$\DeclareMathOperator{\p}{P}$ $\DeclareMathOperator{\P}{P}$ $\DeclareMathOperator{\c}{^C}$ $\DeclareMathOperator{\or}{ or}$ $\DeclareMathOperator{\and}{ and}$ $\DeclareMathOperator{\var}{Var}$ $\DeclareMathOperator{\Var}{Var}$ $\DeclareMathOperator{\Std}{Std}$ $\DeclareMathOperator{\E}{E}$ $\DeclareMathOperator{\std}{Std}$ $\DeclareMathOperator{\Ber}{Bern}$ $\DeclareMathOperator{\Bin}{Bin}$ $\DeclareMathOperator{\Poi}{Poi}$ $\DeclareMathOperator{\Uni}{Uni}$ $\DeclareMathOperator{\Geo}{Geo}$ $\DeclareMathOperator{\NegBin}{NegBin}$ $\DeclareMathOperator{\Beta}{Beta}$ $\DeclareMathOperator{\Exp}{Exp}$ $\DeclareMathOperator{\N}{N}$ $\DeclareMathOperator{\R}{\mathbb{R}}$ $\DeclareMathOperator*{\argmax}{arg\,max}$ $\newcommand{\d}{\, d}$

Binomial Distribution

In this section, we will discuss the binomial distribution. To start, imagine the following example. Consider $n$ independent trials of an experiment where each trial is a "success" with probability $p$. Let $X$ be the number of successes in $n$ trials. This situation is truly common in the natural world, and as such, there has been a lot of research into such phenomena. Random variables like $X$ are called binomial random variables. If you can identify that a process fits this description, you can inherit many already proved properties such as the PMF formula, expectation, and variance!

Here are a few examples of binomial random variables:

  • # of heads in $n$ coin flips
  • # of 1’s in randomly generated length $n$ bit string
  • # of disk drives crashed in 1000 computer cluster, assuming disks crash independently

Binomial Random Variable

Notation: $X \sim \Bin(n, p)$
Description: Number of "successes" in $n$ identical, independent experiments each with probability of success $p$.
Parameters: $n \in \{0, 1, \dots\}$, the number of experiments.
$p \in [0, 1]$, the probability that a single experiment gives a "success".
Support: $x \in \{0, 1, \dots, n\}$
PMF equation: $$\p(X=x) = {n \choose x}p^x(1-p)^{n-x}$$
Expectation: $\E[X] = n \cdot p$
Variance: $\var(X) = n \cdot p \cdot (1-p)$
PMF graph:
Parameter $n$:
Parameter $p$:

One way to think of the binomial is as the sum of $n$ Bernoulli variables.

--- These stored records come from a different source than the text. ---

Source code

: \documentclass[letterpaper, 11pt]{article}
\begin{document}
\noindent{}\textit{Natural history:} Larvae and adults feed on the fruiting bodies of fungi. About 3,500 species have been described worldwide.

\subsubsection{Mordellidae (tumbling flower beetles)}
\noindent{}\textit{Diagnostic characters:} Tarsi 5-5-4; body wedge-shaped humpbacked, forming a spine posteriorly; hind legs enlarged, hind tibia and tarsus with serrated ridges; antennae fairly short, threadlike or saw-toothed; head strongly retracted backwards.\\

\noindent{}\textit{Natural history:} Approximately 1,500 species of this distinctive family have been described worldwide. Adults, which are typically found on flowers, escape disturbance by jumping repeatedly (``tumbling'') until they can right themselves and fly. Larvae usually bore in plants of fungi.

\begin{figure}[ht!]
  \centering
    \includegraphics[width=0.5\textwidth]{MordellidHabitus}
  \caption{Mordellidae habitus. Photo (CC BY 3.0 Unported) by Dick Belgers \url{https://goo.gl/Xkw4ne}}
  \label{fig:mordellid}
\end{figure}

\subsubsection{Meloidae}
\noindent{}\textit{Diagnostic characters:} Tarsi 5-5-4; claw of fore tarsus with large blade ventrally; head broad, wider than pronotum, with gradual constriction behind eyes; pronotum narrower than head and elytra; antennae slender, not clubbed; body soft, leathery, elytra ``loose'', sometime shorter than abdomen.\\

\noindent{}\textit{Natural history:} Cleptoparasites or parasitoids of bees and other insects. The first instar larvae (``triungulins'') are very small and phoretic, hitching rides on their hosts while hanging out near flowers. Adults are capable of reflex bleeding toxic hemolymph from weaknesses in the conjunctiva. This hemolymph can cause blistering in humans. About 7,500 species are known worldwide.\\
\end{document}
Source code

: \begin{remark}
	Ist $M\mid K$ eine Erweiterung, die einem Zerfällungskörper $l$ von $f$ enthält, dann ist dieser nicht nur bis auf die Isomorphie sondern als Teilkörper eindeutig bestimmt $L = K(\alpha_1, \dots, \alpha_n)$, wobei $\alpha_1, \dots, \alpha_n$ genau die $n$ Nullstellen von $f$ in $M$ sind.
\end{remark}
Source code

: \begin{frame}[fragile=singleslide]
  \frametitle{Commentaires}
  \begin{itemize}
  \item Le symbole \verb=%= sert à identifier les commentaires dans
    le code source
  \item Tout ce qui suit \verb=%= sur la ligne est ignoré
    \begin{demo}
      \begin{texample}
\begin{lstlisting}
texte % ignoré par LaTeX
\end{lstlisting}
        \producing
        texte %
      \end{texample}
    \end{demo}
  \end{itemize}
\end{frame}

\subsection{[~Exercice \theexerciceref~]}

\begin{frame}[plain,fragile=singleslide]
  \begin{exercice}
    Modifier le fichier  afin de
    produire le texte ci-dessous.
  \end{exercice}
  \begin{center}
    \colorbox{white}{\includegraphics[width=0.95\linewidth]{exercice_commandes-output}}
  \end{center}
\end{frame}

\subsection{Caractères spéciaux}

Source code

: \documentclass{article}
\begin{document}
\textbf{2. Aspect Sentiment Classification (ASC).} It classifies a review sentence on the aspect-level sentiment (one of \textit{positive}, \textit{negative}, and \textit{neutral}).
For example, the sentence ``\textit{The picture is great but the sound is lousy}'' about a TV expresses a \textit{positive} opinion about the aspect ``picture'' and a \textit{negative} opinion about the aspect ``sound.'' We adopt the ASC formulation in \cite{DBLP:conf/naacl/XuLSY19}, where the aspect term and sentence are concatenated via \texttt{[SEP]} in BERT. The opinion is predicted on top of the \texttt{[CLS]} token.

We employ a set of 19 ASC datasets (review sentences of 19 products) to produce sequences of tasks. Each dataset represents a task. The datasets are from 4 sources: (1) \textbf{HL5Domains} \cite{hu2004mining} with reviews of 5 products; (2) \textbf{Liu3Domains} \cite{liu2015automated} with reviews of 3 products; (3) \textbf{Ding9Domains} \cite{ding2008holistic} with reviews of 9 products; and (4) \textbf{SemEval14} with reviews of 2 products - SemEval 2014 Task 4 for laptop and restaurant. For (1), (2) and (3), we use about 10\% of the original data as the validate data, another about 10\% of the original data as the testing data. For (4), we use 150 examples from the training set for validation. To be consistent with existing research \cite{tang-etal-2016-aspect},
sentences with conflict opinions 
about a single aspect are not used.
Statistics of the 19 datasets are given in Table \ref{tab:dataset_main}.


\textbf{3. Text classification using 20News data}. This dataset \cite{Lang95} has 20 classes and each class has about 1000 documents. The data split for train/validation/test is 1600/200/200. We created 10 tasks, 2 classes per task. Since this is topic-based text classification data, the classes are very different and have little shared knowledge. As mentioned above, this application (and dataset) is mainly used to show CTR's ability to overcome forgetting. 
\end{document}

Say that $Y_i \sim \Ber(p)$ is an indicator Bernoulli random variable which is 1 if experiment $i$ is a success. Then if $X$ is the total number of successes in $n$ experiments, $X \sim \Bin(n, p)$: $$ X = \sum_{i=1}^n Y_i $$

Recall that the outcome of $Y_i$ will be 1 or 0, so one way to think of $X$ is as the sum of those 1s and 0s.

Binomial PMF

The most important property to know about a binomial is its PMF function:

Recall, we derived this formula in Part 1. There is a complete example on the probability of $k$ heads in $n$ coin flips, where each flip is heads with probability $0.5$: Many Coin Flips. To briefly review, if you think of each experiment as being distinct, then there are ${n \choose k}$ ways of permuting $k$ successes from $n$ experiments. For any of the mutually exclusive permutations, the probability of that permutation is $p^k \cdot (1-p)^{n-k}$.

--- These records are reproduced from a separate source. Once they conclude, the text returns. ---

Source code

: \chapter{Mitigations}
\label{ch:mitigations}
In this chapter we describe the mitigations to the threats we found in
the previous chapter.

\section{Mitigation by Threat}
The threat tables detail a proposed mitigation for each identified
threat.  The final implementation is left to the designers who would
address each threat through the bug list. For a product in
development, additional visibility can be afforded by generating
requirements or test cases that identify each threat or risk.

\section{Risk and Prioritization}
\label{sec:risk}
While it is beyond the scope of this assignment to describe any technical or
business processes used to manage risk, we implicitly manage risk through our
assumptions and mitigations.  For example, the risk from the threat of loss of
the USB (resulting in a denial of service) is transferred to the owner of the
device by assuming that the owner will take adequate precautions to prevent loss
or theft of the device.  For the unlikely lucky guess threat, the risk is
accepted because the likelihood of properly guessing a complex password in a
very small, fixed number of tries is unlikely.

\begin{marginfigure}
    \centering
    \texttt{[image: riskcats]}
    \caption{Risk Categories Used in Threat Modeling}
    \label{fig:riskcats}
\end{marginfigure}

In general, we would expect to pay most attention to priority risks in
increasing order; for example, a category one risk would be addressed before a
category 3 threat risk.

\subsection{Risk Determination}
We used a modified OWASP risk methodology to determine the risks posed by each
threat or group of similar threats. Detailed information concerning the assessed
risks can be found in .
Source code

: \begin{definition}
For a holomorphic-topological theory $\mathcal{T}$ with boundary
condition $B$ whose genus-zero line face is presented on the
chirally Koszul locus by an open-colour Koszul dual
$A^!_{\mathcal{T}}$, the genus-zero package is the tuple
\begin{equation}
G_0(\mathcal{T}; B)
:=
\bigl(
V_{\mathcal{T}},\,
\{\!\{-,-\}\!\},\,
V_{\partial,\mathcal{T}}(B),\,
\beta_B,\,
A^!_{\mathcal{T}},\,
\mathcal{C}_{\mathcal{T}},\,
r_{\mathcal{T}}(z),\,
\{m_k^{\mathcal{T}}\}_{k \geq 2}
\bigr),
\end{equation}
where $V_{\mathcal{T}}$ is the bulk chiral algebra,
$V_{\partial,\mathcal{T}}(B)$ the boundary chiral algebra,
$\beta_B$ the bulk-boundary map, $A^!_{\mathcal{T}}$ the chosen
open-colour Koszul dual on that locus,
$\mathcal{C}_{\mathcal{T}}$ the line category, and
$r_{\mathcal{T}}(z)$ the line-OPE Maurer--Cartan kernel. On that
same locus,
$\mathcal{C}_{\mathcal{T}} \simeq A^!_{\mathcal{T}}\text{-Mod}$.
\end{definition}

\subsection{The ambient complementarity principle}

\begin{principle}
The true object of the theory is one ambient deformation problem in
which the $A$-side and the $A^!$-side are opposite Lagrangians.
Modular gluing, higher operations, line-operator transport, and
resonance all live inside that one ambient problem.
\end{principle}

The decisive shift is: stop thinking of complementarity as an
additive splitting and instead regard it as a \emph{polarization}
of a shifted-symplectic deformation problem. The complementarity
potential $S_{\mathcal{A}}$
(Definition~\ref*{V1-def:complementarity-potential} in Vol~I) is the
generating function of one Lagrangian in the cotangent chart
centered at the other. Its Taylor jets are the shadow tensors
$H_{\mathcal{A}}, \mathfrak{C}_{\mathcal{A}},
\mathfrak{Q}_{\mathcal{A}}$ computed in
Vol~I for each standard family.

The name binomial comes from the term ${n \choose k}$ which is formally called the binomial coefficient.

Expectation of Binomial

There is an easy way to calculate the expectation of a binomial and a hard way. The easy way is to leverage the fact that a binomial is the sum of Bernoulli indicator random variables. $X = \sum_{i=1}^{n} Y_i$ where $Y_1$ is an indicator of whether the $i$th experiment was a success: $Y_i \sim \Ber(p)$. Since the expectation of the sum of random variables is the sum of expectations, we can add the expectation, $\E[Y_i] = p$, of each of the Bernoulli's: $$ \begin{align} \E[X] &= \E\Big[\sum_{i=1}^{n} Y_i\Big] && \text{Since }X = \sum_{i=1}^{n} Y_i \\ &= \sum_{i=1}^{n}\E[ Y_i] && \text{Expectation of sum} \\ &= \sum_{i=1}^{n}p && \text{Expectation of Bernoulli} \\ &= n \cdot p && \text{Sum $n$ times} \end{align} $$ The hard way is to use the definition of expectation: $$ \begin{align} \E[X] &= \sum_{i=0}^n i \cdot \p(X = i) && \text{Def of expectation} \\ &= \sum_{i=0}^n i \cdot {n \choose i} p^i(1-p)^{n-i} && \text{Sub in PMF} \\ & \cdots && \text{Many steps later} \\ &= n \cdot p \end{align} $$

Binomial Distribution in Python

As you might expect, you can use binomial distributions in code. The standardized library for binomials is scipy.stats.binom.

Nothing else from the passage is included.